- Work task -
Look over the entries that follow. Report how many lines contain "html", with nothing else.

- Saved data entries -
=== Section Start ===
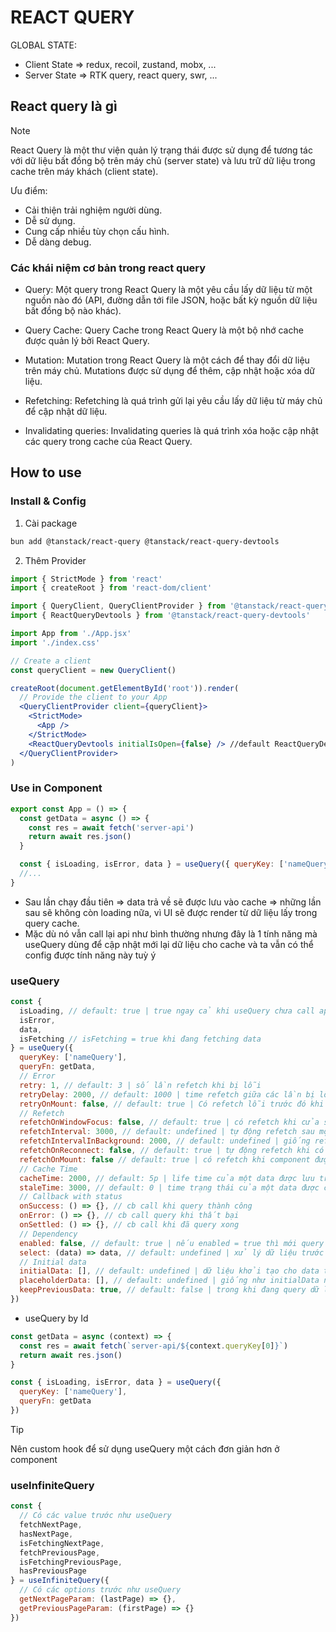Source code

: # REACT QUERY

GLOBAL STATE:

- Client State => redux, recoil, zustand, mobx, ...
- Server State => RTK query, react query, swr, ...

## React query là gì

> [!NOTE]
> React Query là một thư viện quản lý trạng thái được sử dụng để tương tác với dữ liệu bất đồng bộ trên máy chủ (server state) và lưu trữ dữ liệu trong cache trên máy khách (client state).

Ưu điểm:

- Cải thiện trải nghiệm người dùng.
- Dễ sử dụng.
- Cung cấp nhiều tùy chọn cấu hình.
- Dễ dàng debug.

### Các khái niệm cơ bản trong react query

- Query: Một query trong React Query là một yêu cầu lấy dữ liệu từ một nguồn nào đó (API, đường dẫn tới file JSON, hoặc bất kỳ nguồn dữ liệu bất đồng bộ nào khác).

- Query Cache: Query Cache trong React Query là một bộ nhớ cache được quản lý bởi React Query.

- Mutation: Mutation trong React Query là một cách để thay đổi dữ liệu trên máy chủ. Mutations được sử dụng để thêm, cập nhật hoặc xóa dữ liệu.

- Refetching: Refetching là quá trình gửi lại yêu cầu lấy dữ liệu từ máy chủ để cập nhật dữ liệu.

- Invalidating queries: Invalidating queries là quá trình xóa hoặc cập nhật các query trong cache của React Query.

## How to use

### Install & Config

1. Cài package

```bash
bun add @tanstack/react-query @tanstack/react-query-devtools
```

2. Thêm Provider

```jsx - main.jsx
import { StrictMode } from 'react'
import { createRoot } from 'react-dom/client'

import { QueryClient, QueryClientProvider } from '@tanstack/react-query'
import { ReactQueryDevtools } from '@tanstack/react-query-devtools'

import App from './App.jsx'
import './index.css'

// Create a client
const queryClient = new QueryClient()

createRoot(document.getElementById('root')).render(
  // Provide the client to your App
  <QueryClientProvider client={queryClient}>
    <StrictMode>
      <App />
    </StrictMode>
    <ReactQueryDevtools initialIsOpen={false} /> //default ReactQueryDevtools has prop position='bottom-right'
  </QueryClientProvider>
)
```

### Use in Component

```jsx
export const App = () => {
  const getData = async () => {
    const res = await fetch('server-api')
    return await res.json()
  }

  const { isLoading, isError, data } = useQuery({ queryKey: ['nameQuery'], queryFn: getData })
  //...
}
```

- Sau lần chạy đầu tiên => data trả về sẽ được lưu vào cache => những lần sau sẽ không còn loading nữa, vì UI sẽ được render từ dữ liệu lấy trong query cache.
- Mặc dù nó vẫn call lại api như bình thường nhưng đây là 1 tính năng mà useQuery dùng để cập nhật mới lại dữ liệu cho cache và ta vẫn có thể config được tính năng này tuỳ ý

### useQuery

```jsx useQuery in top level component
const {
  isLoading, // default: true | true ngay cả khi useQuery chưa call api
  isError,
  data,
  isFetching // isFetching = true khi đang fetching data
} = useQuery({
  queryKey: ['nameQuery'],
  queryFn: getData,
  // Error
  retry: 1, // default: 3 | số lần refetch khi bị lỗi
  retryDelay: 2000, // default: 1000 | time refetch giữa các lần bị lỗi
  retryOnMount: false, // default: true | Có refetch lỗi trước đó khi component được mount lại không
  // Refetch
  refetchOnWindowFocus: false, // default: true | có refetch khi cửa sổ được focus trở lại hay ko
  refetchInterval: 3000, // default: undefined | tự động refetch sau một khoảng thời gian
  refetchIntervalInBackground: 2000, // default: undefined | giống refetchInterval nhưng hoạt động được cả khi window ko được focus
  refetchOnReconnect: false, // default: true | tự động refetch khi có mạng trở lại
  refetchOnMount: false // default: true | có refetch khi component được mount lại hay ko (dù data đã có trong cache)
  // Cache Time
  cacheTime: 2000, // default: 5p | life time của một data được lưu trong cache khi ko còn được sử dụng (recommend: cacheTime > staleTime)
  staleTime: 3000, // default: 0 | time trạng thái của một data được coi là còn mới hay không, nếu có thì sẽ ko refetch
  // Callback with status
  onSuccess: () => {}, // cb call khi query thành công
  onError: () => {}, // cb call query khi thất bại
  onSettled: () => {}, // cb call khi đã query xong
  // Dependency
  enabled: false, // default: true | nếu enabled = true thì mới query
  select: (data) => data, // default: undefined | xử lý dữ liệu trước khi trả về cho biến data, nhưng ko làm ảnh hưởng data trong cache
  // Initial data
  initialData: [], // default: undefined | dữ liệu khởi tạo cho data trong khi fetching hoặc retry
  placeholderData: [], // default: undefined | giống như initialData nhưng không được lưu vào cache
  keepPreviousData: true, // default: false | trong khi đang query dữ liệu mới sẽ tạm thời lấy data cache trước đó hiển thị cho UI
})
```

- useQuery by Id

```jsx
const getData = async (context) => {
  const res = await fetch(`server-api/${context.queryKey[0]}`)
  return await res.json()
}

const { isLoading, isError, data } = useQuery({
  queryKey: ['nameQuery'],
  queryFn: getData
})
```

> [!TIP]
> Nên custom hook để sử dụng useQuery một cách đơn giản hơn ở component

### useInfiniteQuery

```jsx useInfiniteQuery in top level component
const {
  // Có các value trước như useQuery
  fetchNextPage,
  hasNextPage,
  isFetchingNextPage,
  fetchPreviousPage,
  isFetchingPreviousPage,
  hasPreviousPage
} = useInfiniteQuery({
  // Có các options trước như useQuery
  getNextPageParam: (lastPage) => {},
  getPreviousPageParam: (firstPage) => {}
})
```

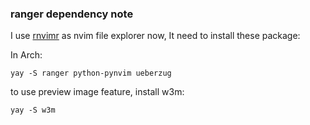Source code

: ### ranger dependency note

I use [rnvimr](https://github.com/kevinhwang91/rnvimr) as nvim file explorer now, It need to install these package:

In Arch:
```
yay -S ranger python-pynvim ueberzug
```

to use preview image feature, install w3m:
```
yay -S w3m
```

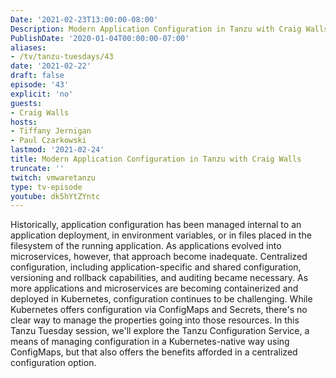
 ```yaml
---
Date: '2021-02-23T13:00:00-08:00'
Description: Modern Application Configuration in Tanzu with Craig Walls
PublishDate: '2020-01-04T00:00:00-07:00'
aliases:
- /tv/tanzu-tuesdays/43
date: '2021-02-22'
draft: false
episode: '43'
explicit: 'no'
guests:
- Craig Walls
hosts:
- Tiffany Jernigan
- Paul Czarkowski
lastmod: '2021-02-24'
title: Modern Application Configuration in Tanzu with Craig Walls
truncate: ''
twitch: vmwaretanzu
type: tv-episode
youtube: dk5hYtZYntc
---
```


Historically, application configuration has been managed internal to an application deployment, in environment variables, or in files placed in the filesystem of the running application. As applications evolved into microservices, however, that approach become inadequate. Centralized configuration, including application-specific and shared configuration, versioning and rollback capabilities, and auditing became necessary. As more applications and microservices are becoming containerized and deployed in Kubernetes, configuration continues to be challenging. While Kubernetes offers configuration via ConfigMaps and Secrets, there's no clear way to manage the properties going into those resources.  In this Tanzu Tuesday session, we'll explore the Tanzu Configuration Service, a means of managing configuration in a Kubernetes-native way using ConfigMaps, but that also offers the benefits afforded in a centralized configuration option.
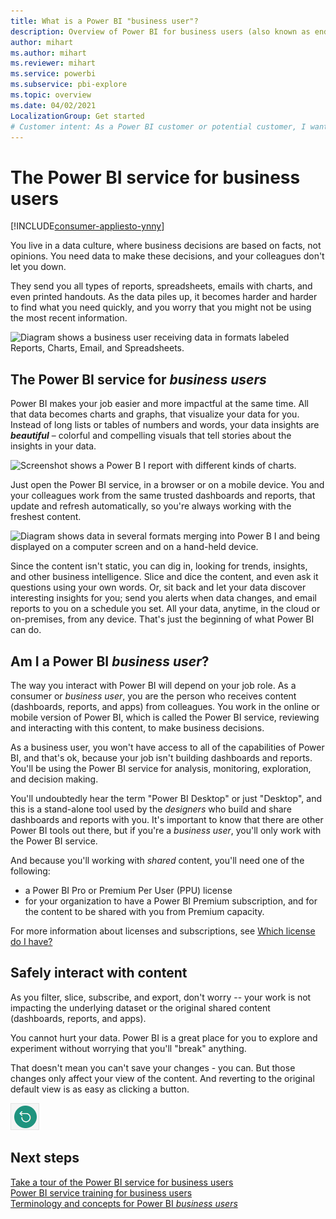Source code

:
```yaml
---
title: What is a Power BI "business user"?
description: Overview of Power BI for business users (also known as end users or business users).
author: mihart
ms.author: mihart
ms.reviewer: mihart
ms.service: powerbi
ms.subservice: pbi-explore
ms.topic: overview
ms.date: 04/02/2021
LocalizationGroup: Get started
# Customer intent: As a Power BI customer or potential customer, I want to get a definition of a Power BI consumer so I know if I am a consumer (versus designer, admin, creator, or dev) and, as a consumer, what I can accomplish with the Power BI service.
---
```


# The Power BI service for business users

[!INCLUDE[consumer-appliesto-ynny](../includes/consumer-appliesto-ynny.md)]

You live in a data culture, where business decisions are based on facts, not opinions. You need data to make these decisions, and your colleagues don't let you down.     
 
They send you all types of reports, spreadsheets, emails with charts, and even printed handouts. As the data piles up, it becomes harder and harder to find what you need quickly, and you worry that you might not be using the most recent information.  
 
![Diagram shows a business user receiving data in formats labeled Reports, Charts, Email, and Spreadsheets.](media/end-user-consumer/power-bi-consumer-pipes.png)

## The Power BI service for *business users*

Power BI makes your job easier and more impactful at the same time. All that data becomes charts and graphs, that visualize your data for you. Instead of long lists or tables of numbers and words, your data insights are ***beautiful*** – colorful and compelling visuals that tell stories about the insights in your data. 

![Screenshot shows a Power B I report with different kinds of charts.](media/end-user-consumer/power-bi-consumer-examples.png)
 
Just open the Power BI service, in a browser or on a mobile device. You and your colleagues work from the same trusted dashboards and reports, that update and refresh automatically, so you're always working with the freshest content.   

![Diagram shows data in several formats merging into Power B I and being displayed on a computer screen and on a hand-held device.](media/end-user-consumer/power-bi-funnel.png)

Since the content isn't static, you can dig in, looking for trends, insights, and other business intelligence. Slice and dice the content, and even ask it questions using your own words. Or, sit back and let your data discover interesting insights for you; send you alerts when data changes, and email reports to you on a schedule you set. All your data, anytime, in the cloud or on-premises, from any device. That's just the beginning of what Power BI can do. 

## Am I a Power BI *business user*?

The way you interact with Power BI will depend on your job role. As a consumer or *business user*, you are the person who receives content (dashboards, reports, and apps) from colleagues. You work in the online or mobile version of Power BI, which is called the Power BI service, reviewing and interacting with this content, to make business decisions. 
   
As a business user, you won't have access to all of the capabilities of Power BI, and that's ok, because your job isn't building dashboards and reports. You'll be using the Power BI service for analysis, monitoring, exploration, and decision making. 

You'll undoubtedly hear the term "Power BI Desktop" or just "Desktop", and this is a stand-alone tool used by the *designers* who build and share dashboards and reports with you.  It's important to know that there are other Power BI tools out there, but if you're a *business user*, you'll only work with the Power BI service. 

And because you'll working with *shared* content, you'll need one of the following:
- a Power BI Pro or Premium Per User (PPU) license
- for your organization to have a Power BI Premium subscription, and for the content to be shared with you from Premium capacity. 

For more information about licenses and subscriptions, see [Which license do I have?](end-user-license.md)


## Safely interact with content 
As you filter, slice, subscribe, and export, don't worry -- your work is not impacting the underlying dataset or the original shared content (dashboards, reports, and apps).  

You cannot hurt your data.  Power BI is a great place for you to explore and experiment without worrying that you'll "break" anything.  
 
That doesn't mean you can't save your changes - you can. But those changes only affect your view of the content. And reverting to the original default view is as easy as clicking a button.  

![Screenshot shows the Reset to default button.](media/end-user-consumer/power-bi-reset.png)


## Next steps

[Take a tour of the Power BI service for business users](end-user-reading-view.md)    
[Power BI service training for business users](/learn/paths/consume-data-with-power-bi/)    
[Terminology and concepts for Power BI *business users*](end-user-basic-concepts.md)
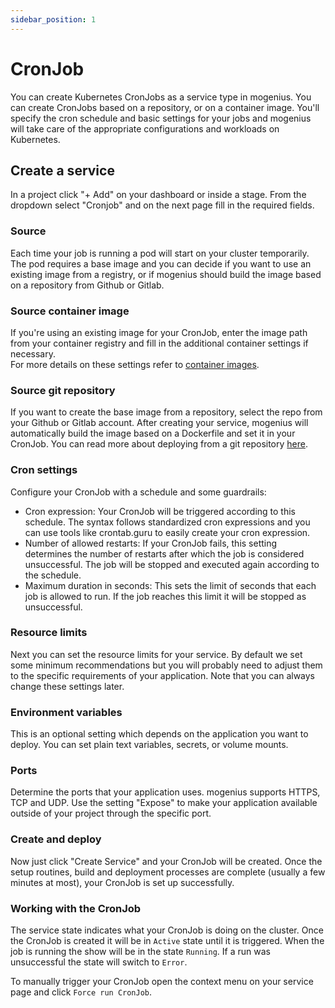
 ```yaml
---
sidebar_position: 1
---
```


# CronJob

You can create Kubernetes CronJobs as a service type in mogenius. You can create CronJobs based on a repository, or on a container image. You'll specify the cron schedule and basic settings for your jobs and mogenius will take care of the appropriate configurations and workloads on Kubernetes.

## Create a service
In a project click "+ Add" on your dashboard or inside a stage. From the dropdown select "Cronjob" and on the next page fill in the required fields.

### Source
Each time your job is running a pod will start on your cluster temporarily. The pod requires a base image and you can decide if you want to use an existing image from a registry, or if mogenius should build the image based on a repository from Github or Gitlab.

### Source container image
If you're using an existing image for your CronJob, enter the image path from your container registry and fill in the additional container settings if necessary.  
For more details on these settings refer to [container images](container-images.md).

### Source git repository
If you want to create the base image from a repository, select the repo from your Github or Gitlab account. After creating your service, mogenius will automatically build the image based on a Dockerfile and set it in your CronJob.
You can read more about deploying from a git repository [here](deploy-from-a-repository.md).

### Cron settings
Configure your CronJob with a schedule and some guardrails:
- Cron expression: Your CronJob will be triggered according to this schedule. The syntax follows standardized cron expressions and you can use tools like crontab.guru to easily create your cron expression.
- Number of allowed restarts: If your CronJob fails, this setting determines the number of restarts after which the job is considered unsuccessful. The job will be stopped and executed again according to the schedule.
- Maximum duration in seconds: This sets the limit of seconds that each job is allowed to run. If the job reaches this limit it will be stopped as unsuccessful.

### Resource limits
Next you can set the resource limits for your service. By default we set some minimum recommendations but you will probably need to adjust them to the specific requirements of your application. Note that you can always change these settings later.

### Environment variables
This is an optional setting which depends on the application you want to deploy. You can set plain text variables, secrets, or volume mounts.

### Ports
Determine the ports that your application uses. mogenius supports HTTPS, TCP and UDP. Use the setting "Expose" to make your application available outside of your project through the specific port.

### Create and deploy
Now just click "Create Service" and your CronJob will be created. Once the setup routines, build and deployment processes are complete (usually a few minutes at most), your CronJob is set up successfully.

### Working with the CronJob
The service state indicates what your CronJob is doing on the cluster. Once the CronJob is created it will be in `Active` state until it is triggered. When the job is running the show will be in the state `Running`. If a run was unsuccessful the state will switch to `Error`.

To manually trigger your CronJob open the context menu on your service page and click `Force run CronJob`.



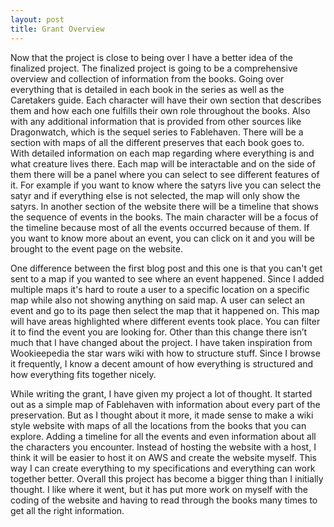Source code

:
 ```yaml
---
layout: post
title: Grant Overview
---
```


Now that the project is close to being over I have a better idea of the finalized project.  The finalized project is going to be a comprehensive overview and collection of information from the books.  Going over everything that is detailed in each book in the series as well as the Caretakers guide.  Each character will have their own section that describes them and how each one fulfills their own role throughout the books.  Also with any additional information that is provided from other sources like Dragonwatch, which is the sequel series to Fablehaven.  There will be a section with maps of all the different preserves that each book goes to.  With detailed information on each map regarding where everything is and what creature lives there.  Each map will be interactable and on the side of them there will be a panel where you can select to see different features of it.  For example if you want to know where the satyrs live you can select the satyr and if everything else is not selected, the map will only show the satyrs.  In another section of the website there will be a timeline that shows the sequence of events in the books.  The main character will be a focus of the timeline because most of all the events occurred because of them.  If you want to know more about an event, you can click on it and you will be brought to the event page on the website.  

One difference between the first blog post and this one is that you can't get sent to a map if you wanted to see where an event happened.  Since I added multiple maps it's hard to route a user to a specific location on a specific map while also not showing anything on said map.  A user can select an event and go to its page then select the map that it happened on.  This map will have areas highlighted where different events took place.  You can filter it to find the event you are looking for.  Other than this change there isn’t much that I have changed about the project.  I have taken inspiration from Wookieepedia the star wars wiki with how to structure stuff.  Since I browse it frequently, I know a decent amount of how everything is structured and how everything fits together nicely. 




While writing the grant, I have given my project a lot of thought.  It started out as a simple map of Fablehaven with information about every part of the preservation.  But as I thought about it more, it made sense to make a wiki style website with maps of all the locations from the books that you can explore.  Adding a timeline for all the events and even information about all the characters you encounter.  Instead of hosting the website with a host, I think it will be easier to host it on AWS and create the website myself.  This way I can create everything to my specifications and everything can work together better.  Overall this project has become a bigger thing than I initially thought.  I like where it went, but it has put more work on myself with the coding of the website and having to read through the books many times to get all the right information.  
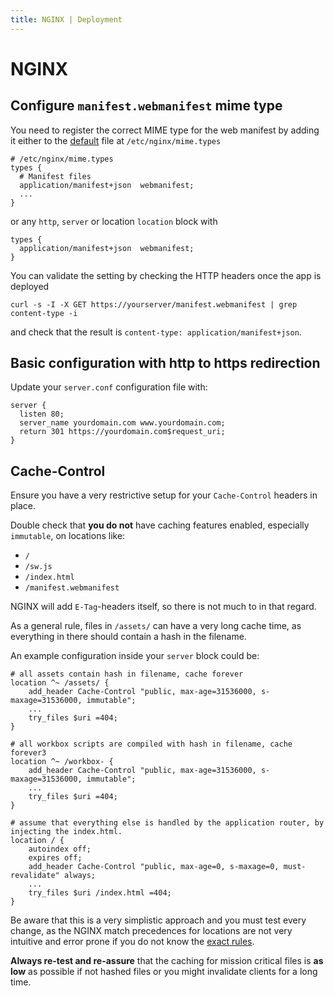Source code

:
 ```yaml
---
title: NGINX | Deployment
---
```


# NGINX

## Configure `manifest.webmanifest` mime type

You need to register the correct MIME type for the web manifest by adding it either to the [default](https://www.nginx.com/resources/wiki/start/topics/examples/full/#mime-types) file at `/etc/nginx/mime.types`

```nginx
# /etc/nginx/mime.types
types {
  # Manifest files
  application/manifest+json  webmanifest;
  ... 
}
```

or any `http`, `server` or location `location` block with


```nginx
types {
  application/manifest+json  webmanifest;
}
```

You can validate the setting by checking the HTTP headers once the app is deployed

```shell script
curl -s -I -X GET https://yourserver/manifest.webmanifest | grep content-type -i
```

and check that the result is `content-type: application/manifest+json`.

## Basic configuration with http to https redirection

Update your `server.conf` configuration file with:

```nginx
server {
  listen 80;
  server_name yourdomain.com www.yourdomain.com;
  return 301 https://yourdomain.com$request_uri;
}
```

## Cache-Control

Ensure you have a very restrictive setup for your `Cache-Control` headers in place.

Double check that **you do not** have caching features enabled, especially `immutable`, on locations like:

- `/`
- `/sw.js`
- `/index.html`
- `/manifest.webmanifest`

NGINX will add `E-Tag`-headers itself, so there is not much to in that regard.

As a general rule, files in `/assets/` can have a very long cache time, as everything in there should contain a hash in the filename.

An example configuration inside your `server` block could be:

```nginx
# all assets contain hash in filename, cache forever
location ^~ /assets/ {
    add_header Cache-Control "public, max-age=31536000, s-maxage=31536000, immutable";
    ...
    try_files $uri =404;
}

# all workbox scripts are compiled with hash in filename, cache forever3
location ^~ /workbox- {
    add_header Cache-Control "public, max-age=31536000, s-maxage=31536000, immutable";
    ...
    try_files $uri =404;
}

# assume that everything else is handled by the application router, by injecting the index.html.
location / {
    autoindex off;
    expires off;
    add_header Cache-Control "public, max-age=0, s-maxage=0, must-revalidate" always;
    ...
    try_files $uri /index.html =404;
}
```

Be aware that this is a very simplistic approach and you must test every change, as the NGINX match precedences for locations are not very intuitive and error prone if you do not know the [exact rules](https://docs.nginx.com/nginx/admin-guide/web-server/web-server/#location_priority).

**Always re-test and re-assure** that the caching for mission critical files is **as low** as possible if not hashed files or you might invalidate clients for a long time.

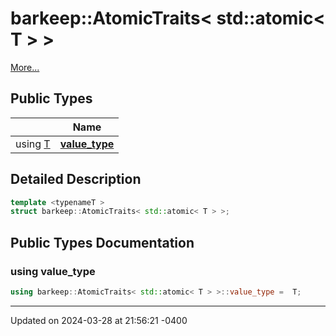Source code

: # barkeep::AtomicTraits< std::atomic< T > >


 [More...](#detailed-description)

## Public Types

<span class="api-table">

|                | Name           |
| -------------- | -------------- |
| using [T](api/Classes/classbarkeep_1_1_counter.md) | **[value_type](api/Classes/structbarkeep_1_1_atomic_traits_3_01std_1_1atomic_3_01_t_01_4_01_4.md#using-value_type)**  |


</span>

## Detailed Description

```cpp
template <typenameT >
struct barkeep::AtomicTraits< std::atomic< T > >;
```

## Public Types Documentation

### using value_type

```cpp
using barkeep::AtomicTraits< std::atomic< T > >::value_type =  T;
```


-------------------------------

Updated on 2024-03-28 at 21:56:21 -0400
=== Section End ===
- Task solution -
3